Difficult Trig Proof

**C^2** · December 9th 2008, 03:13 PM

Hey guys, I was given a hard extra credit assignment and was wondering if anyone could do this proof:
cos2x-cos10x=(tan4x)(sin2x+sin10x)

Yeah, this seems like a really tricky problem.

**skeeter** · December 9th 2008, 04:47 PM

using a substitution, like u = 2x, may cut down the work some.

**Skalkaz** · December 9th 2008, 05:09 PM

Dear C^2,

my first tipp would be that you express the equation only with the term sin(2x) and cos(2x).
e. g.
cos(10x) = cos(8x + 2x) = cos(8x)sin(2x) - sin(8x)cos(2x)
and again...and again

and finally you can substitution cos(2x) = y and sin(2x) = sqrt(1-y^2)

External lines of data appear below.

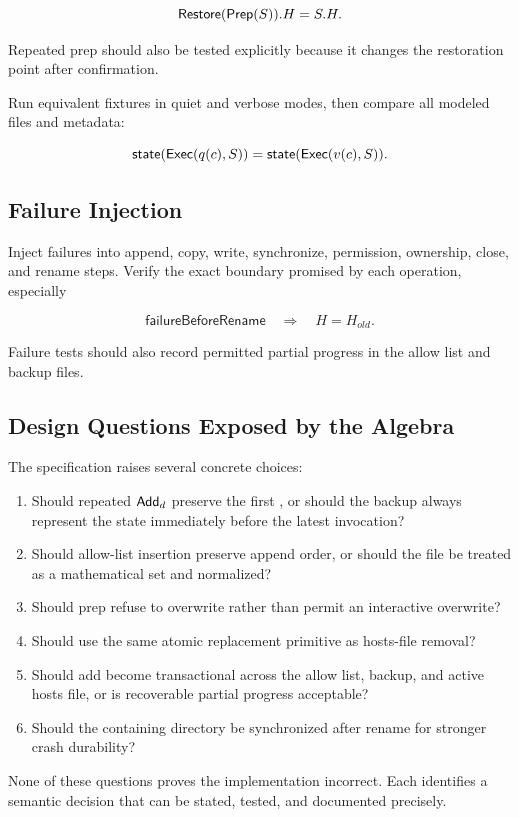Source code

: \[
  \Restore(\Prep(S)).H=S.H.
\]

Repeated prep should also be tested explicitly because it changes the
restoration point after confirmation.

Run equivalent fixtures in quiet and verbose modes, then compare all modeled
files and metadata:

\[
  \StateOf(\Exec(q(c),S))=\StateOf(\Exec(v(c),S)).
\]

\subsection{Failure Injection}

Inject failures into append, copy, write, synchronize, permission, ownership,
close, and rename steps.  Verify the exact boundary promised by each
operation, especially

\[
  \mathsf{failureBeforeRename}
  \quad\Longrightarrow\quad H=H_{old}.
\]

Failure tests should also record permitted partial progress in the allow list
and backup files.

\subsection{Design Questions Exposed by the Algebra}

The specification raises several concrete choices:

\begin{enumerate}
  \item Should repeated $\Add{d}$ preserve the first , or
        should the backup always represent the state immediately before the
        latest invocation?
  \item Should allow-list insertion preserve append order, or should the file
        be treated as a mathematical set and normalized?
  \item Should prep refuse to overwrite  rather than permit an
        interactive overwrite?
  \item Should  use the same atomic replacement primitive as
        hosts-file removal?
  \item Should add become transactional across the allow list, backup, and
        active hosts file, or is recoverable partial progress acceptable?
  \item Should the containing directory be synchronized after rename for
        stronger crash durability?
\end{enumerate}

None of these questions proves the implementation incorrect.  Each identifies
a semantic decision that can be stated, tested, and documented precisely.

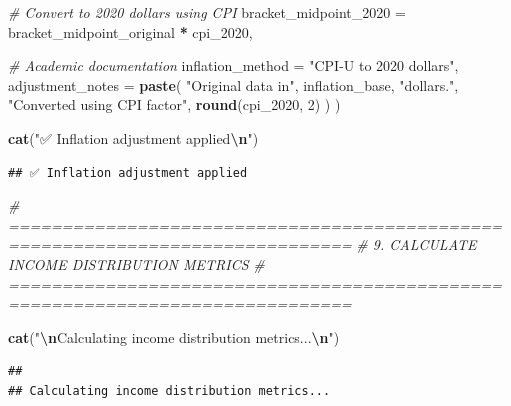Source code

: \documentclass[
]{article}
\newenvironment{Shaded}{\begin{snugshade}}{\end{snugshade}}
\newcommand{\AttributeTok}[1]{\textcolor[rgb]{0.13,0.29,0.53}{#1}}
\newcommand{\CommentTok}[1]{\textcolor[rgb]{0.56,0.35,0.01}{\textit{#1}}}
\newcommand{\DecValTok}[1]{\textcolor[rgb]{0.00,0.00,0.81}{#1}}
\newcommand{\FunctionTok}[1]{\textcolor[rgb]{0.13,0.29,0.53}{\textbf{#1}}}
\newcommand{\NormalTok}[1]{#1}
\newcommand{\SpecialCharTok}[1]{\textcolor[rgb]{0.81,0.36,0.00}{\textbf{#1}}}
\newcommand{\StringTok}[1]{\textcolor[rgb]{0.31,0.60,0.02}{#1}}
\begin{document}
\begin{Shaded}
\begin{Highlighting}[]
    \CommentTok{\# Convert to 2020 dollars using CPI}
    \AttributeTok{bracket\_midpoint\_2020 =}\NormalTok{ bracket\_midpoint\_original }\SpecialCharTok{*}\NormalTok{ cpi\_2020,}
    
    \CommentTok{\# Academic documentation}
    \AttributeTok{inflation\_method =} \StringTok{"CPI{-}U to 2020 dollars"}\NormalTok{,}
    \AttributeTok{adjustment\_notes =} \FunctionTok{paste}\NormalTok{(}
      \StringTok{"Original data in"}\NormalTok{, inflation\_base, }\StringTok{"dollars."}\NormalTok{,}
      \StringTok{"Converted using CPI factor"}\NormalTok{, }\FunctionTok{round}\NormalTok{(cpi\_2020, }\DecValTok{2}\NormalTok{)}
\NormalTok{    )}
\NormalTok{  )}

\FunctionTok{cat}\NormalTok{(}\StringTok{"✅ Inflation adjustment applied}\SpecialCharTok{\textbackslash{}n}\StringTok{"}\NormalTok{)}
\end{Highlighting}
\end{Shaded}

\begin{verbatim}
## ✅ Inflation adjustment applied
\end{verbatim}

\begin{Shaded}
\begin{Highlighting}[]
\CommentTok{\# ==============================================================================}
\CommentTok{\# 9. CALCULATE INCOME DISTRIBUTION METRICS}
\CommentTok{\# ==============================================================================}

\FunctionTok{cat}\NormalTok{(}\StringTok{"}\SpecialCharTok{\textbackslash{}n}\StringTok{Calculating income distribution metrics...}\SpecialCharTok{\textbackslash{}n}\StringTok{"}\NormalTok{)}
\end{Highlighting}
\end{Shaded}

\begin{verbatim}
## 
## Calculating income distribution metrics...
\end{verbatim}
\end{document}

So you get an algebraic equation. The problem is now the too high degree of the polinom but maybe you get a special polinom which is solvable, i dunno.

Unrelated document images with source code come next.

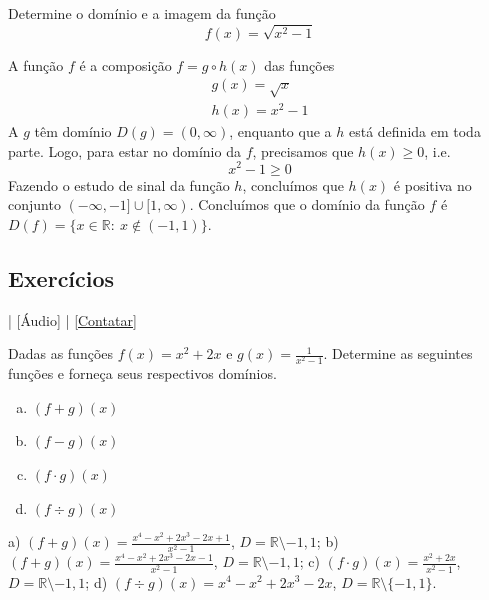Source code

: \begin{exer}
  Determine o domínio e a imagem da função
  \begin{equation}
    f(x) = \sqrt{x^2-1}
  \end{equation}
\end{exer}
\begin{resol}
  A função $f$ é a composição $f = g\circ h(x)$ das funções
  \begin{gather}
    g(x) = \sqrt{x}\\
    h(x) = x^2-1
  \end{gather}
  A $g$ têm domínio $D(g) = (0,\infty)$, enquanto que a $h$ está definida em toda parte. Logo, para estar no domínio da $f$, precisamos que $h(x)\geq0$, i.e.
  \begin{equation}
    x^2-1\geq 0
  \end{equation}
  Fazendo o estudo de sinal da função $h$, concluímos que $h(x)$ é positiva no conjunto $(-\infty, -1]\cup [1, \infty)$. Concluímos que o domínio da função $f$ é $D(f) = \{x\in\mathbb{R}:~x\not\in (-1,1)\}$. 
\end{resol}

\subsection*{Exercícios}

\begin{flushright}
  [Vídeo] | [Áudio] | \href{https://phkonzen.github.io/notas/contato.html}{[Contatar]}
\end{flushright}

\begin{exer}
  Dadas as funções $f(x)=x^2+2x$ e $g(x) = \frac{1}{x^2-1}$. Determine as seguintes funções e forneça seus respectivos domínios.
  \begin{enumerate}[a)]
  \item $(f+g)(x)$
  \item $(f-g)(x)$
  \item $(f\cdot g)(x)$
  \item $(f\div g)(x)$
  \end{enumerate}
\end{exer}
\begin{resp}
  a) $\displaystyle (f+g)(x)=\frac{x^4-x^2+2x^3-2x+1}{x^2-1}$, $D=\mathbb{R}\setminus{-1,1}$; b) $\displaystyle (f+g)(x)=\frac{x^4-x^2+2x^3-2x-1}{x^2-1}$, $D=\mathbb{R}\setminus{-1,1}$; c) $\displaystyle (f\cdot g)(x) = \frac{x^2+2x}{x^2-1}$, $D=\mathbb{R}\setminus{-1,1}$;  d) $\displaystyle (f\div g)(x) = x^4-x^2+2x^3-2x$, $D=\mathbb{R}\setminus\{-1,1\}$.
\end{resp}

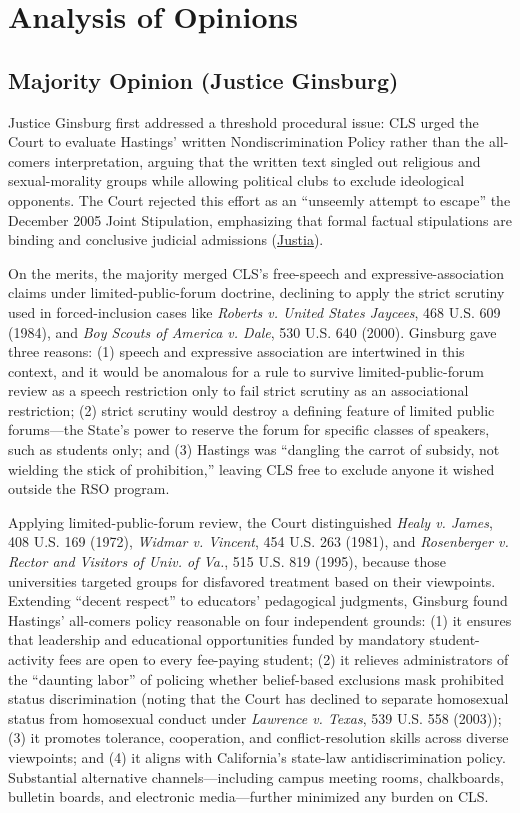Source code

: \documentclass[12pt]{article}
\begin{document}
\section{Analysis of Opinions}

\subsection{Majority Opinion (Justice Ginsburg)}

Justice Ginsburg first addressed a threshold procedural issue: CLS urged the Court to evaluate Hastings' written Nondiscrimination Policy rather than the all-comers interpretation, arguing that the written text singled out religious and sexual-morality groups while allowing political clubs to exclude ideological opponents. The Court rejected this effort as an ``unseemly attempt to escape'' the December 2005 Joint Stipulation, emphasizing that formal factual stipulations are binding and conclusive judicial admissions (\href{https://supreme.justia.com/cases/federal/us/561/661/}{Justia}).

On the merits, the majority merged CLS's free-speech and expressive-association claims under limited-public-forum doctrine, declining to apply the strict scrutiny used in forced-inclusion cases like \textit{Roberts v. United States Jaycees}, 468 U.S. 609 (1984), and \textit{Boy Scouts of America v. Dale}, 530 U.S. 640 (2000). Ginsburg gave three reasons: (1) speech and expressive association are intertwined in this context, and it would be anomalous for a rule to survive limited-public-forum review as a speech restriction only to fail strict scrutiny as an associational restriction; (2) strict scrutiny would destroy a defining feature of limited public forums---the State's power to reserve the forum for specific classes of speakers, such as students only; and (3) Hastings was ``dangling the carrot of subsidy, not wielding the stick of prohibition,'' leaving CLS free to exclude anyone it wished outside the RSO program.

Applying limited-public-forum review, the Court distinguished \textit{Healy v. James}, 408 U.S. 169 (1972), \textit{Widmar v. Vincent}, 454 U.S. 263 (1981), and \textit{Rosenberger v. Rector and Visitors of Univ. of Va.}, 515 U.S. 819 (1995), because those universities targeted groups for disfavored treatment based on their viewpoints. Extending ``decent respect'' to educators' pedagogical judgments, Ginsburg found Hastings' all-comers policy reasonable on four independent grounds: (1) it ensures that leadership and educational opportunities funded by mandatory student-activity fees are open to every fee-paying student; (2) it relieves administrators of the ``daunting labor'' of policing whether belief-based exclusions mask prohibited status discrimination (noting that the Court has declined to separate homosexual status from homosexual conduct under \textit{Lawrence v. Texas}, 539 U.S. 558 (2003)); (3) it promotes tolerance, cooperation, and conflict-resolution skills across diverse viewpoints; and (4) it aligns with California's state-law antidiscrimination policy. Substantial alternative channels---including campus meeting rooms, chalkboards, bulletin boards, and electronic media---further minimized any burden on CLS.
\end{document}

**Soroban** · December 9th 2008, 06:38 PM

Hello, C²!

Normally, we are not allowed to work on both sides of the identity.
But I cannot find a way to transform one side into the other.

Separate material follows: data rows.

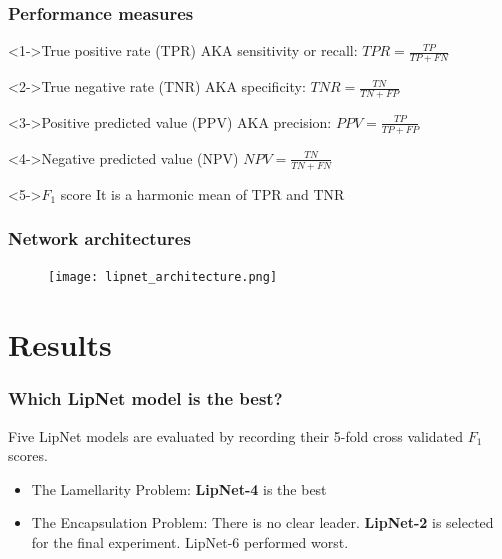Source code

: \documentclass{beamer}
\begin{document}
\begin{frame}
\frametitle{Performance measures}

\begin{block}<1->{True positive rate (TPR)}
AKA sensitivity or recall: $TPR = \frac{TP}{TP + FN}$
\end{block}

\begin{block}<2->{True negative rate (TNR)}
AKA specificity: $TNR = \frac{TN}{TN + FP}$
\end{block}

\begin{block}<3->{Positive predicted value (PPV)}
AKA precision: $PPV = \frac{TP}{TP + FP}$
\end{block}

\begin{block}<4->{Negative predicted value (NPV)}
$NPV = \frac{TN}{TN + FN}$
\end{block}

\begin{block}<5->{$F_1$ score}
It is a harmonic mean of TPR and TNR
\end{block}

\end{frame}

%
%

\begin{frame}
\frametitle{Network architectures}

\begin{figure}
\centering
\texttt{[image: lipnet\_architecture.png]} 
\end{figure}

\end{frame}

\section{Results}
\begin{frame}
\frametitle{Which LipNet model is the best?}
Five LipNet models are evaluated by recording their 5-fold cross validated $F_1$ scores. 
\vskip 0.2in
\begin{itemize}
\item<2-> The Lamellarity Problem: \textbf{LipNet-4} is the best
\item<3-> The Encapsulation Problem: There is no clear leader. \textbf{LipNet-2} is selected for the final experiment. LipNet-6 performed worst. 
\end{itemize}
\end{frame}
\end{document}
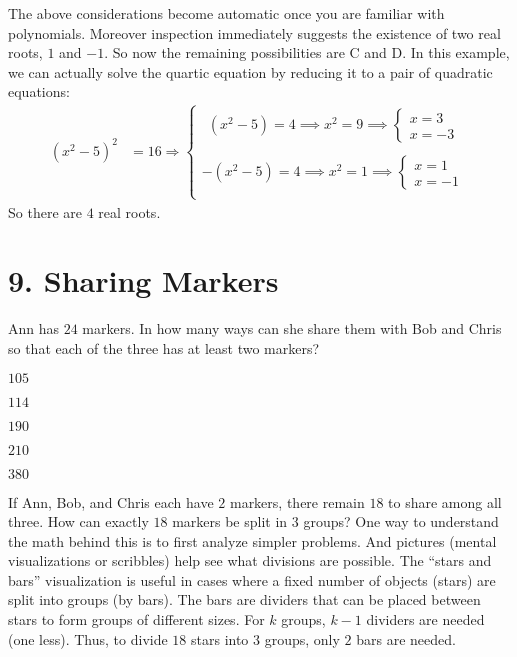 \documentclass[12pt]{article}
\begin{document}
The above considerations become automatic once you are familiar with polynomials. Moreover inspection immediately suggests the existence of two real roots, $1$ and $-1$. So now the remaining possibilities are C and D. 
In this example, we can actually solve the quartic equation by reducing it to a pair of quadratic equations: 
\begin{align*}
(x^2-5)^2 & = 16 
\Longrightarrow
  \begin{cases}
  ~~(x^2-5) = 4 
    \implies x^2 = 9
      \implies 
        \begin{cases}
        x = 3 \\
        x = -3
        \end{cases} \\ \\
  -(x^2-5) = 4 
    \implies x^2 = 1
      \implies 
        \begin{cases}
        x = 1 \\
        x = -1
        \end{cases} \\
  \end{cases} 
\end{align*}
So there are $4$ real roots. 




\newpage
\section*{9. Sharing Markers}
\begin{question}
Ann has $24$ markers. In how many ways can she share them with Bob and Chris so that each of the three has at least two markers?
\begin{enumerate*}
  \item $105$
  \item $114$
  \item $190$
  \item $210$
  \item $380$
\end{enumerate*}
\end{question}

If Ann, Bob, and Chris each have $2$ markers, there remain $18$ to share among all three. How can exactly $18$ markers be split in $3$ groups? One way to understand the math behind this is to first analyze simpler problems. And pictures (mental visualizations or scribbles) help see what divisions are possible. The ``stars and bars'' visualization is useful in cases where a fixed number of objects (stars) are split into groups (by bars). The bars are dividers that can be placed between stars to form groups of different sizes. For $k$ groups, $k-1$ dividers are needed (one less). Thus, to divide $18$ stars into $3$ groups, only $2$ bars are needed.  
\end{document}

Prove: . $\cos2x-\cos10x\:=\:\tan4x(\sin2x+\sin10x)$

We can use two Sum-to-Product Identities:

. . $\begin{array}{ccc}\cos A - \cos B &=& \text{-}2\sin\left(\frac{A+B}{2}\right)\sin\left(\frac{A-B}{2}\right) \\ \\[-3mm]<br /> \sin A + \sin B &=& 2\sin\left(\frac{A+B}{2}\right)\cos\left(\frac{A-B}{2}\right) \end{array}$

The left side is: . $-2\sin(6x)\sin(-4x) \;=\;2\sin(6x)\sin(4x)$

The right side is: . $\frac{\sin(4x)}{\cos(4x)}\cdot2\sin(6x)\cos(4x) \;=\;2\sin(6x)\sin(4x)$

The two sides are equal, but it is not a satisfactory proof of an identity.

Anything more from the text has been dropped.